South Korean radio and TV broadcaster

The Buddhist Broadcasting System (BBS) is a South Korean religious radio and television network. It commenced broadcasts in 1990 as the first Buddhist religious network in the country. It airs both religious and non-religious programming.

== History ==

Before the Buddhist Broadcasting System went on air in 1990, the only religious radio stations in South Korea were Christian. Movements to improve access to Buddhist media and culture sprouted in response, leading to the creation of Buddhist newspapers in the 1980s and 1990s.

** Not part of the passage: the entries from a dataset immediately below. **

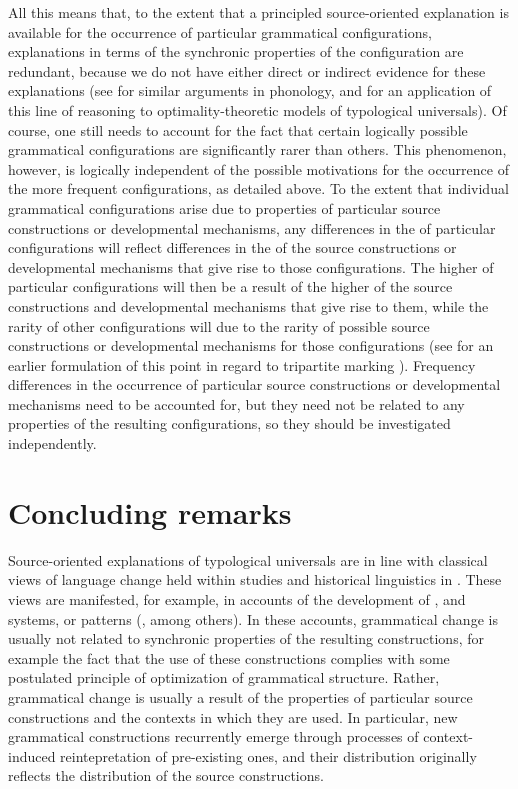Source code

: \documentclass[output=paper]{langsci/langscibook}
\begin{document}
\newpage
All this means that, to the extent that a principled source-oriented
explanation is available for the occurrence of particular grammatical
configurations, explanations in terms of the synchronic properties of
the configuration are redundant, because we do not have either direct
or indirect evidence for these explanations (see \citealt{Blevins2004} for
similar arguments in phonology, and \citealt{Newmeyer2002,Newmeyer2004} for an application of
this line of reasoning to optimality-theoretic models of typological
universals). Of course, one still needs to account for the fact that
certain logically possible grammatical configurations
are significantly rarer than others. This phenomenon, however, is logically
independent of the possible motivations for the occurrence of the more
frequent configurations, as
detailed above. To the extent that
individual grammatical configurations arise due to properties of
particular source constructions or developmental mechanisms, any differences in the  of particular
configurations will reflect differences in the  of
the source constructions or developmental mechanisms that give
rise to those configurations. The higher
 of particular configurations will then  be a result of the higher  of the  source
constructions and developmental mechanisms that give rise to them,
while the rarity of other configurations
will  due to the rarity of possible
source constructions or developmental mechanisms for those
configurations (see \citealt{Harris2008} for an earlier formulation of this point
in regard to tripartite  marking ). Frequency differences in the occurrence of particular source
constructions or developmental mechanisms need to be
accounted for, but they need not be related to any properties of the
resulting configurations, so they should be investigated independently.

\section{Concluding remarks}
Source-oriented explanations of typological universals are  in line with classical
views of language change held within
 studies and historical linguistics in
. These views are manifested, for example, in accounts of the
development of ,  and  systems, or 
patterns (\citealt{BybeeEtAl1994,HarrisCampbell1995,Gildea1998,TraugottDasher2002}, among others). In these accounts, grammatical change
is usually not related to synchronic properties of the resulting
constructions, for example the fact that the use of these
constructions complies with some postulated principle of optimization
of grammatical structure. Rather, grammatical change is usually a result of the properties of particular
source constructions and the contexts in which they are used. In
particular, new grammatical constructions recurrently emerge through
processes of context-induced reintepretation of pre-existing
ones, and their distribution originally reflects the distribution of the
source constructions. 
\end{document}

In late 1988, a steering committee for the establishment of the Buddhist Broadcasting System was created. After receiving an official license from the Ministry of Posts and Telecommunications in November the following year, the BBS commenced test broadcasts in March 1990, and formally launched services on May 1. At the time of its launching, it was the first completely Buddhist radio station in the world.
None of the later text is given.